Legado

3 Capítulo 3


Após algumas horas de conversa, Agnes acompanhou Nero até a casa do mesmo. Os dois conversavam sobre tudo, o que a surpreendeu, já que imaginava que não seria tão bem recebida quando encontrasse o filho. Assim que adentraram a simples casa, uma jovem de cabelos castanhos surgiu com um leve sorriso, a moça recebeu Nero com um abraço:

—Kirye, eu quero que conheça Agnes. Ao que tudo indica, ela é a minha mãe. — Nero apresentou.

—Olá Kirye, o Nero não parou de falar de você nem um minuto sequer. — Agnes se aproximou da moça e a abraçou.

—Ah meu Deus, Nero, você é bem mais parecido com a sua mãe do que com seu pai. — Kirye falou olhando para a morena a sua frente. — Espere aí, eu acho que estou te reconhecendo…

—Será que me conhece de algum lugar? — Agnes brincou.

—Agnes...Xanthos?

—É o meu nome de solteira, mas que uso no meio artístico.

—Ah nossa! A mãe do meu marido é uma cantora famosa! Não acredito!

—Não exagere, eu sou apenas eu. — Agnes segurou as mãos de Kirye. — Obrigada por cuidar do meu filho.

—Eu amo ele, e faria de tudo para vê — lo bem e feliz.

—Nossa, eu já adorei você, de cara. — Agnes sorriu. — Então, já que estou pagando pelos serviços do meu filho, eu convido vocês dois para passar alguns dias lá em casa.

—Mas isso não é longe? — Nero perguntou.

—Eu aluguei uma casa na área nobre da capital. Estou tirando alguns dias de férias, estou apenas eu e meus funcionários, em uma casa enorme com jardim e piscina. Não gostariam de me fazer compainha?

—Kirye, isso é por sua conta. — Nero olhou para esposa que abriu um largo sorriso.

—Acho que seria bom vocês passarem um tempo juntos. — A moça respondeu.

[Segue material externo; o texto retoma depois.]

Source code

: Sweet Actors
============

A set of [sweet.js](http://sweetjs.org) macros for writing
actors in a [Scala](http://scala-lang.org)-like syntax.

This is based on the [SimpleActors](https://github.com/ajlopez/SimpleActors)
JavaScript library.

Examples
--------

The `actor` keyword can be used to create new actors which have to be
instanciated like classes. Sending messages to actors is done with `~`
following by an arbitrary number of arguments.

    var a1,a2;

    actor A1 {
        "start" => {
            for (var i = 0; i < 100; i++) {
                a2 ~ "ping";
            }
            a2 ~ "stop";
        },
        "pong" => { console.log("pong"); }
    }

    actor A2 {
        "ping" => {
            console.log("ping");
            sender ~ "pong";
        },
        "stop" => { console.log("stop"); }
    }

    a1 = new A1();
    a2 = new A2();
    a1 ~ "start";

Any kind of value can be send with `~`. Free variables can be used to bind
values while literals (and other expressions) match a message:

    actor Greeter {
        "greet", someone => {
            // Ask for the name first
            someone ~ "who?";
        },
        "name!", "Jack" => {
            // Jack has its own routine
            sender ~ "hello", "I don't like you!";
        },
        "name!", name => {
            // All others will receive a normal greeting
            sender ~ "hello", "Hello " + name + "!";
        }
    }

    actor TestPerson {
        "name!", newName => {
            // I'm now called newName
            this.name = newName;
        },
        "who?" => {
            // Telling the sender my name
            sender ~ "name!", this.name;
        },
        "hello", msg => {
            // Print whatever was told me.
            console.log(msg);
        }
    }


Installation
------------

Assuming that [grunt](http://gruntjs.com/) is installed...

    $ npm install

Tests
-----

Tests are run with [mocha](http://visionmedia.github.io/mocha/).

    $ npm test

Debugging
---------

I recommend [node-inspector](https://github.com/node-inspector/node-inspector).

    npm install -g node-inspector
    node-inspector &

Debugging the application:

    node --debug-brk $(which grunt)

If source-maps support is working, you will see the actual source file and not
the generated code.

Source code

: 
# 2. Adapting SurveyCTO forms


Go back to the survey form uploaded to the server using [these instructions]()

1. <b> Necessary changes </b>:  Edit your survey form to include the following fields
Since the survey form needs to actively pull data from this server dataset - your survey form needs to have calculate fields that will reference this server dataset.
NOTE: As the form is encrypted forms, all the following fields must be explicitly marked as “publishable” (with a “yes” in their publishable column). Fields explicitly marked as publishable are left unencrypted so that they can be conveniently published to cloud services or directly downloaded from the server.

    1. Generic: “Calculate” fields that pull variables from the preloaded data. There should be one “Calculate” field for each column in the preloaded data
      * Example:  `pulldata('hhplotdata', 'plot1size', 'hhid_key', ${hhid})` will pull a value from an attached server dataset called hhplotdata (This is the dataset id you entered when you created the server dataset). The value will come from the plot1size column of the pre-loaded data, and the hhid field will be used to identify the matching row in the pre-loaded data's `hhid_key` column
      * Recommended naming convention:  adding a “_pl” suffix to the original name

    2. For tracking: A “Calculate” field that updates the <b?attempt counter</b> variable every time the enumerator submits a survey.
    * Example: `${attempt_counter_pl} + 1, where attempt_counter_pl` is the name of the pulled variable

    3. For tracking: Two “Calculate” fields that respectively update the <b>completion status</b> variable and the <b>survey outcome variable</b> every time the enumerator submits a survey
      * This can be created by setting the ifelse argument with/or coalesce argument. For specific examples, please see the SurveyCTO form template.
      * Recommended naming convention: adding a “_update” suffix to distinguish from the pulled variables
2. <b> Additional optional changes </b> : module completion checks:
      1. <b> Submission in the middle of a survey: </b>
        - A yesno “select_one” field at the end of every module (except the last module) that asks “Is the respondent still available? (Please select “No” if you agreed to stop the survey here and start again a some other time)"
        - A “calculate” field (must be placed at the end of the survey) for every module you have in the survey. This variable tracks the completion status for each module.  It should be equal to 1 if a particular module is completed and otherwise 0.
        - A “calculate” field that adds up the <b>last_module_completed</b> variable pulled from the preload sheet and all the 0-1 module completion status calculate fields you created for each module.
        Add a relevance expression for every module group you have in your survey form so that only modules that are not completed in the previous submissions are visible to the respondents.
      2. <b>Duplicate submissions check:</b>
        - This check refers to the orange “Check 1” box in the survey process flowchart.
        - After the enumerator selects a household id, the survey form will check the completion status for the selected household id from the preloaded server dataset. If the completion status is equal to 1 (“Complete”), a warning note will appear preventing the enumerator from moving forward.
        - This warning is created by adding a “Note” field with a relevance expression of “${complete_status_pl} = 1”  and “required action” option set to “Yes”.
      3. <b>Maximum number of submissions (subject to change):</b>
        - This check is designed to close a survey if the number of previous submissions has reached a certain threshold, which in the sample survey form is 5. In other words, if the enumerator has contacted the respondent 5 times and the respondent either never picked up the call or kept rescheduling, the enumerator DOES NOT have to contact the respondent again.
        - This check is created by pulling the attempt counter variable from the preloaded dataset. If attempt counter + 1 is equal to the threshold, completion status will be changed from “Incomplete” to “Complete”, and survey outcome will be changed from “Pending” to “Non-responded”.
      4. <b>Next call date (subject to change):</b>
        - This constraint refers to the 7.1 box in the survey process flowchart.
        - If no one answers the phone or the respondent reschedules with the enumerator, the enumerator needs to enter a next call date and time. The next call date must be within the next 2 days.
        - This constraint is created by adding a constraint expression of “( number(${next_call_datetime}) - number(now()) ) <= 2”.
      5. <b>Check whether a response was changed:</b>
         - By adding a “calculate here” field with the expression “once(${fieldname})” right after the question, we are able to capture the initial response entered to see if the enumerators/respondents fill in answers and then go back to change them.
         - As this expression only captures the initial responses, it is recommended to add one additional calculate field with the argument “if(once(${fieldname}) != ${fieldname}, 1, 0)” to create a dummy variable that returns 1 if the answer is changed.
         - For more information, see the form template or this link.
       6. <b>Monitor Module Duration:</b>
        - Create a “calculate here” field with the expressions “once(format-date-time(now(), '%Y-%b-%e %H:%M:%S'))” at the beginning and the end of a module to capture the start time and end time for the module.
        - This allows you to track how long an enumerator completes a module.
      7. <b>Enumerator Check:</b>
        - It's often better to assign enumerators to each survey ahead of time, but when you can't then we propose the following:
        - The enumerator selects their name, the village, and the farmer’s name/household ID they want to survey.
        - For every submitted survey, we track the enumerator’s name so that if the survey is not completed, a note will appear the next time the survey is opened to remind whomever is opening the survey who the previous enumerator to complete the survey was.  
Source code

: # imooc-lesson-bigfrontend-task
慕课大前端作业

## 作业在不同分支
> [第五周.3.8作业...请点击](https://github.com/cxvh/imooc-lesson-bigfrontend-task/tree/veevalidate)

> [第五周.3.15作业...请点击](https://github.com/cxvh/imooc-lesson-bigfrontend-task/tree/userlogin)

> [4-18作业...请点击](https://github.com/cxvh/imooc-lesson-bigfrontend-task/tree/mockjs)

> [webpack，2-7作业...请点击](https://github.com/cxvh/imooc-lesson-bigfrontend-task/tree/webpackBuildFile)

—Enquanto isso, posso providenciar um teste de DNA para excluirmos quaisquer dúvidas e claro, quero que herde tudo que eu tenho. — Agnes explicou.

—Por mim tudo bem.

Em pouco tempo o casal arrumou algumas malas e logo estavam em um táxi rumo a mansão de Agnes. A casa se destacava entre as outras, por ser de cor clara e ter um jardim de cores bem vivas. Como era longe do centro, o local era tranquilo e o ar era limpo e perfumado pelas flores dos canteiros cuidados pelos moradores.

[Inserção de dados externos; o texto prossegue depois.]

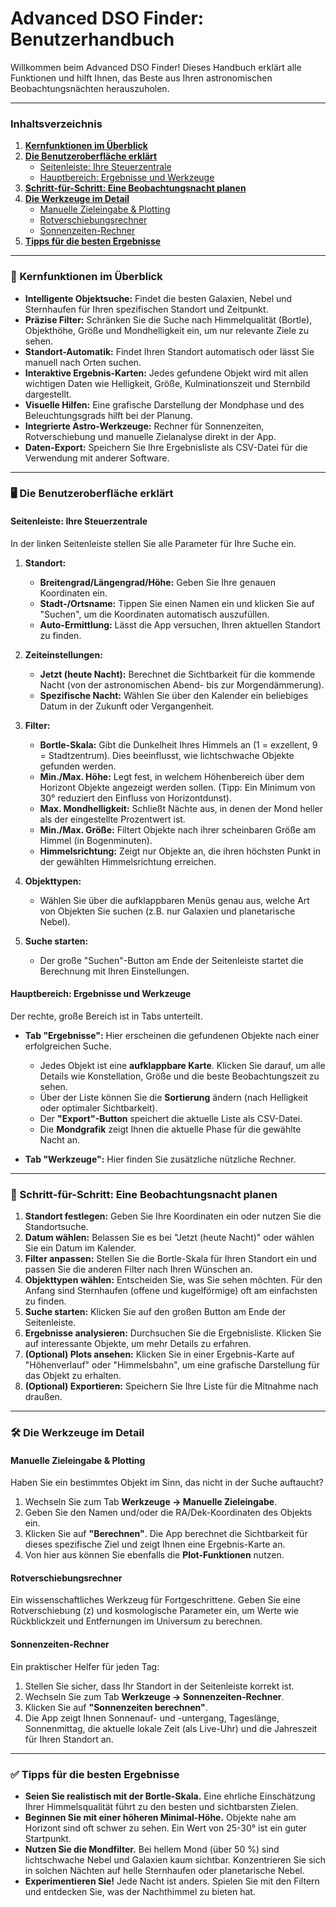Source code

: # Advanced DSO Finder: Benutzerhandbuch

Willkommen beim Advanced DSO Finder! Dieses Handbuch erklärt alle Funktionen und hilft Ihnen, das Beste aus Ihren astronomischen Beobachtungsnächten herauszuholen.

---

### Inhaltsverzeichnis

1.  [**Kernfunktionen im Überblick**](#-kernfunktionen-im-überblick)
2.  [**Die Benutzeroberfläche erklärt**](#-die-benutzeroberfläche-erklärt)
    *   [Seitenleiste: Ihre Steuerzentrale](#seitenleiste-ihre-steuerzentrale)
    *   [Hauptbereich: Ergebnisse und Werkzeuge](#hauptbereich-ergebnisse-und-werkzeuge)
3.  [**Schritt-für-Schritt: Eine Beobachtungsnacht planen**](#-schritt-für-schritt-eine-beobachtungsnacht-planen)
4.  [**Die Werkzeuge im Detail**](#-die-werkzeuge-im-detail)
    *   [Manuelle Zieleingabe & Plotting](#manuelle-zieleingabe--plotting)
    *   [Rotverschiebungsrechner](#rotverschiebungsrechner)
    *   [Sonnenzeiten-Rechner](#sonnenzeiten-rechner)
5.  [**Tipps für die besten Ergebnisse**](#-tipps-für-die-besten-ergebnisse)

---

### 🌟 Kernfunktionen im Überblick

*   **Intelligente Objektsuche:** Findet die besten Galaxien, Nebel und Sternhaufen für Ihren spezifischen Standort und Zeitpunkt.
*   **Präzise Filter:** Schränken Sie die Suche nach Himmelqualität (Bortle), Objekthöhe, Größe und Mondhelligkeit ein, um nur relevante Ziele zu sehen.
*   **Standort-Automatik:** Findet Ihren Standort automatisch oder lässt Sie manuell nach Orten suchen.
*   **Interaktive Ergebnis-Karten:** Jedes gefundene Objekt wird mit allen wichtigen Daten wie Helligkeit, Größe, Kulminationszeit und Sternbild dargestellt.
*   **Visuelle Hilfen:** Eine grafische Darstellung der Mondphase und des Beleuchtungsgrads hilft bei der Planung.
*   **Integrierte Astro-Werkzeuge:** Rechner für Sonnenzeiten, Rotverschiebung und manuelle Zielanalyse direkt in der App.
*   **Daten-Export:** Speichern Sie Ihre Ergebnisliste als CSV-Datei für die Verwendung mit anderer Software.

---

### 🖥️ Die Benutzeroberfläche erklärt

#### Seitenleiste: Ihre Steuerzentrale

In der linken Seitenleiste stellen Sie alle Parameter für Ihre Suche ein.

1.  **Standort:**
    *   **Breitengrad/Längengrad/Höhe:** Geben Sie Ihre genauen Koordinaten ein.
    *   **Stadt-/Ortsname:** Tippen Sie einen Namen ein und klicken Sie auf "Suchen", um die Koordinaten automatisch auszufüllen.
    *   **Auto-Ermittlung:** Lässt die App versuchen, Ihren aktuellen Standort zu finden.

2.  **Zeiteinstellungen:**
    *   **Jetzt (heute Nacht):** Berechnet die Sichtbarkeit für die kommende Nacht (von der astronomischen Abend- bis zur Morgendämmerung).
    *   **Spezifische Nacht:** Wählen Sie über den Kalender ein beliebiges Datum in der Zukunft oder Vergangenheit.

3.  **Filter:**
    *   **Bortle-Skala:** Gibt die Dunkelheit Ihres Himmels an (1 = exzellent, 9 = Stadtzentrum). Dies beeinflusst, wie lichtschwache Objekte gefunden werden.
    *   **Min./Max. Höhe:** Legt fest, in welchem Höhenbereich über dem Horizont Objekte angezeigt werden sollen. (Tipp: Ein Minimum von 30° reduziert den Einfluss von Horizontdunst).
    *   **Max. Mondhelligkeit:** Schließt Nächte aus, in denen der Mond heller als der eingestellte Prozentwert ist.
    *   **Min./Max. Größe:** Filtert Objekte nach ihrer scheinbaren Größe am Himmel (in Bogenminuten).
    *   **Himmelsrichtung:** Zeigt nur Objekte an, die ihren höchsten Punkt in der gewählten Himmelsrichtung erreichen.

4.  **Objekttypen:**
    *   Wählen Sie über die aufklappbaren Menüs genau aus, welche Art von Objekten Sie suchen (z.B. nur Galaxien und planetarische Nebel).

5.  **Suche starten:**
    *   Der große "Suchen"-Button am Ende der Seitenleiste startet die Berechnung mit Ihren Einstellungen.

#### Hauptbereich: Ergebnisse und Werkzeuge

Der rechte, große Bereich ist in Tabs unterteilt.

*   **Tab "Ergebnisse":** Hier erscheinen die gefundenen Objekte nach einer erfolgreichen Suche.
    *   Jedes Objekt ist eine **aufklappbare Karte**. Klicken Sie darauf, um alle Details wie Konstellation, Größe und die beste Beobachtungszeit zu sehen.
    *   Über der Liste können Sie die **Sortierung** ändern (nach Helligkeit oder optimaler Sichtbarkeit).
    *   Der **"Export"-Button** speichert die aktuelle Liste als CSV-Datei.
    *   Die **Mondgrafik** zeigt Ihnen die aktuelle Phase für die gewählte Nacht an.

*   **Tab "Werkzeuge":** Hier finden Sie zusätzliche nützliche Rechner.

---

### 🚀 Schritt-für-Schritt: Eine Beobachtungsnacht planen

1.  **Standort festlegen:** Geben Sie Ihre Koordinaten ein oder nutzen Sie die Standortsuche.
2.  **Datum wählen:** Belassen Sie es bei "Jetzt (heute Nacht)" oder wählen Sie ein Datum im Kalender.
3.  **Filter anpassen:** Stellen Sie die Bortle-Skala für Ihren Standort ein und passen Sie die anderen Filter nach Ihren Wünschen an.
4.  **Objekttypen wählen:** Entscheiden Sie, was Sie sehen möchten. Für den Anfang sind Sternhaufen (offene und kugelförmige) oft am einfachsten zu finden.
5.  **Suche starten:** Klicken Sie auf den großen Button am Ende der Seitenleiste.
6.  **Ergebnisse analysieren:** Durchsuchen Sie die Ergebnisliste. Klicken Sie auf interessante Objekte, um mehr Details zu erfahren.
7.  **(Optional) Plots ansehen:** Klicken Sie in einer Ergebnis-Karte auf "Höhenverlauf" oder "Himmelsbahn", um eine grafische Darstellung für das Objekt zu erhalten.
8.  **(Optional) Exportieren:** Speichern Sie Ihre Liste für die Mitnahme nach draußen.

---

### 🛠️ Die Werkzeuge im Detail

#### Manuelle Zieleingabe & Plotting
Haben Sie ein bestimmtes Objekt im Sinn, das nicht in der Suche auftaucht?

1.  Wechseln Sie zum Tab **Werkzeuge -> Manuelle Zieleingabe**.
2.  Geben Sie den Namen und/oder die RA/Dek-Koordinaten des Objekts ein.
3.  Klicken Sie auf **"Berechnen"**. Die App berechnet die Sichtbarkeit für dieses spezifische Ziel und zeigt Ihnen eine Ergebnis-Karte an.
4.  Von hier aus können Sie ebenfalls die **Plot-Funktionen** nutzen.

#### Rotverschiebungsrechner
Ein wissenschaftliches Werkzeug für Fortgeschrittene. Geben Sie eine Rotverschiebung (z) und kosmologische Parameter ein, um Werte wie Rückblickzeit und Entfernungen im Universum zu berechnen.

#### Sonnenzeiten-Rechner
Ein praktischer Helfer für jeden Tag:
1.  Stellen Sie sicher, dass Ihr Standort in der Seitenleiste korrekt ist.
2.  Wechseln Sie zum Tab **Werkzeuge -> Sonnenzeiten-Rechner**.
3.  Klicken Sie auf **"Sonnenzeiten berechnen"**.
4.  Die App zeigt Ihnen Sonnenauf- und -untergang, Tageslänge, Sonnenmittag, die aktuelle lokale Zeit (als Live-Uhr) und die Jahreszeit für Ihren Standort an.

---

### ✅ Tipps für die besten Ergebnisse

*   **Seien Sie realistisch mit der Bortle-Skala.** Eine ehrliche Einschätzung Ihrer Himmelsqualität führt zu den besten und sichtbarsten Zielen.
*   **Beginnen Sie mit einer höheren Minimal-Höhe.** Objekte nahe am Horizont sind oft schwer zu sehen. Ein Wert von 25-30° ist ein guter Startpunkt.
*   **Nutzen Sie die Mondfilter.** Bei hellem Mond (über 50 %) sind lichtschwache Nebel und Galaxien kaum sichtbar. Konzentrieren Sie sich in solchen Nächten auf helle Sternhaufen oder planetarische Nebel.
*   **Experimentieren Sie!** Jede Nacht ist anders. Spielen Sie mit den Filtern und entdecken Sie, was der Nachthimmel zu bieten hat.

Assim que o táxi parou à frente da enorme porta branca da entrada principal da casa, um mordomo de meia idade surgiu cumprimentando Agnes respeitosamente:

—Sebastian, esses são Nero e Kirye, eles vão passar alguns dias conosco. — A cantora falou indicando o casal ao seu lado.

—Sejam bem vindos. — O mordomo cumprimentou.

—Obrigado. — Nero cumprimentou sem jeito e Kirye sorriu, se agarrando mais ao braço do marido.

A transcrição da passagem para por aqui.